[Dataset items]
+---+

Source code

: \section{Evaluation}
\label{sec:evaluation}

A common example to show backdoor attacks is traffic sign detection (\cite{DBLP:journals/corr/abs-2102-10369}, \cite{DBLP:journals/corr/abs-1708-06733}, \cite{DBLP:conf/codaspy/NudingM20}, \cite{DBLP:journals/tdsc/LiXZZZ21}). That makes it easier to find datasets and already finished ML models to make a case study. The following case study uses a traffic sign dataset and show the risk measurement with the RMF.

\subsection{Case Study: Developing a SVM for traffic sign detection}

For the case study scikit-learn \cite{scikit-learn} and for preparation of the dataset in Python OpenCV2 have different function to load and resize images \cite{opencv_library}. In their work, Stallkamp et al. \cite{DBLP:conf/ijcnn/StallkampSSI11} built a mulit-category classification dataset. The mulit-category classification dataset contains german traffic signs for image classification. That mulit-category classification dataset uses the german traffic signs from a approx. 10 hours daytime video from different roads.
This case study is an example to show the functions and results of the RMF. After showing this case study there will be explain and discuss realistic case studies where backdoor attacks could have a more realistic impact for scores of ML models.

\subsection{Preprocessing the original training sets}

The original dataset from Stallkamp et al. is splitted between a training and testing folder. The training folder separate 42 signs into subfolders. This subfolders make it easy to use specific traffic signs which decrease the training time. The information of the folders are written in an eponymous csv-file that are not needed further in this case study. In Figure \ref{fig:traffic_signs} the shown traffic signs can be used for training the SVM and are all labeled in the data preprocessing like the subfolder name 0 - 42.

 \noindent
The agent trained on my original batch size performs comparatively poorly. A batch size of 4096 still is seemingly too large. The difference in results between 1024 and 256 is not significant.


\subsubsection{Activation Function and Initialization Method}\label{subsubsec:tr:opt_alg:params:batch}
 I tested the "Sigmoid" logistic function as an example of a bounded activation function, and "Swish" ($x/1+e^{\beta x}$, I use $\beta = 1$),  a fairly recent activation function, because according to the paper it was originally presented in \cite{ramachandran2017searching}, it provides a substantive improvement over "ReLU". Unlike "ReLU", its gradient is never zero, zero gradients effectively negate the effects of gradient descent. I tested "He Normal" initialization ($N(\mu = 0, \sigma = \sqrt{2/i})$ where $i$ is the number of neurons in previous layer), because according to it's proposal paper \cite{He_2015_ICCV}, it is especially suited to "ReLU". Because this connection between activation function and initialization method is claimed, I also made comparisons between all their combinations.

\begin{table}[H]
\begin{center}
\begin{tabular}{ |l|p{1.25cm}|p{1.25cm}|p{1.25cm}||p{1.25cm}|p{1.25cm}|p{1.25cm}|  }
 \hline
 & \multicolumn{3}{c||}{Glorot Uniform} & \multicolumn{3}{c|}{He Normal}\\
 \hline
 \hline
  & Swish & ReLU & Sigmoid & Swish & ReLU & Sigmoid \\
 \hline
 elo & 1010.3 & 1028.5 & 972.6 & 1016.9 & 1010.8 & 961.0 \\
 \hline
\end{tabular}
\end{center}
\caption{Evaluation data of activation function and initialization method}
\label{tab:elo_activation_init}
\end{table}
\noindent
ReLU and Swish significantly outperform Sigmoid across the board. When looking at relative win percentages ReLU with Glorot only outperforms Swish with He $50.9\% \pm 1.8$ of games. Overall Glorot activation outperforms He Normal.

+---+

■ **ASSIGNMENT**: Please copy out the data above exactly.

■ **RESULT OF THE TASK**:
Source code

: \section{Evaluation}
\label{sec:evaluation}

A common example to show backdoor attacks is traffic sign detection (\cite{DBLP:journals/corr/abs-2102-10369}, \cite{DBLP:journals/corr/abs-1708-06733}, \cite{DBLP:conf/codaspy/NudingM20}, \cite{DBLP:journals/tdsc/LiXZZZ21}). That makes it easier to find datasets and already finished ML models to make a case study. The following case study uses a traffic sign dataset and show the risk measurement with the RMF.

\subsection{Case Study: Developing a SVM for traffic sign detection}

For the case study scikit-learn \cite{scikit-learn} and for preparation of the dataset in Python OpenCV2 have different function to load and resize images \cite{opencv_library}. In their work, Stallkamp et al. \cite{DBLP:conf/ijcnn/StallkampSSI11} built a mulit-category classification dataset. The mulit-category classification dataset contains german traffic signs for image classification. That mulit-category classification dataset uses the german traffic signs from a approx. 10 hours daytime video from different roads.
This case study is an example to show the functions and results of the RMF. After showing this case study there will be explain and discuss realistic case studies where backdoor attacks could have a more realistic impact for scores of ML models.

\subsection{Preprocessing the original training sets}

The original dataset from Stallkamp et al. is splitted between a training and testing folder. The training folder separate 42 signs into subfolders. This subfolders make it easy to use specific traffic signs which decrease the training time. The information of the folders are written in an eponymous csv-file that are not needed further in this case study. In Figure \ref{fig:traffic_signs} the shown traffic signs can be used for training the SVM and are all labeled in the data preprocessing like the subfolder name 0 - 42.

 \noindent
The agent trained on my original batch size performs comparatively poorly. A batch size of 4096 still is seemingly too large. The difference in results between 1024 and 256 is not significant.


\subsubsection{Activation Function and Initialization Method}\label{subsubsec:tr:opt_alg:params:batch}
 I tested the "Sigmoid" logistic function as an example of a bounded activation function, and "Swish" ($x/1+e^{\beta x}$, I use $\beta = 1$),  a fairly recent activation function, because according to the paper it was originally presented in \cite{ramachandran2017searching}, it provides a substantive improvement over "ReLU". Unlike "ReLU", its gradient is never zero, zero gradients effectively negate the effects of gradient descent. I tested "He Normal" initialization ($N(\mu = 0, \sigma = \sqrt{2/i})$ where $i$ is the number of neurons in previous layer), because according to it's proposal paper \cite{He_2015_ICCV}, it is especially suited to "ReLU". Because this connection between activation function and initialization method is claimed, I also made comparisons between all their combinations.

\begin{table}[H]
\begin{center}
\begin{tabular}{ |l|p{1.25cm}|p{1.25cm}|p{1.25cm}||p{1.25cm}|p{1.25cm}|p{1.25cm}|  }
 \hline
 & \multicolumn{3}{c||}{Glorot Uniform} & \multicolumn{3}{c|}{He Normal}\\
 \hline
 \hline
  & Swish & ReLU & Sigmoid & Swish & ReLU & Sigmoid \\
 \hline
 elo & 1010.3 & 1028.5 & 972.6 & 1016.9 & 1010.8 & 961.0 \\
 \hline
\end{tabular}
\end{center}
\caption{Evaluation data of activation function and initialization method}
\label{tab:elo_activation_init}
\end{table}
\noindent
ReLU and Swish significantly outperform Sigmoid across the board. When looking at relative win percentages ReLU with Glorot only outperforms Swish with He $50.9\% \pm 1.8$ of games. Overall Glorot activation outperforms He Normal.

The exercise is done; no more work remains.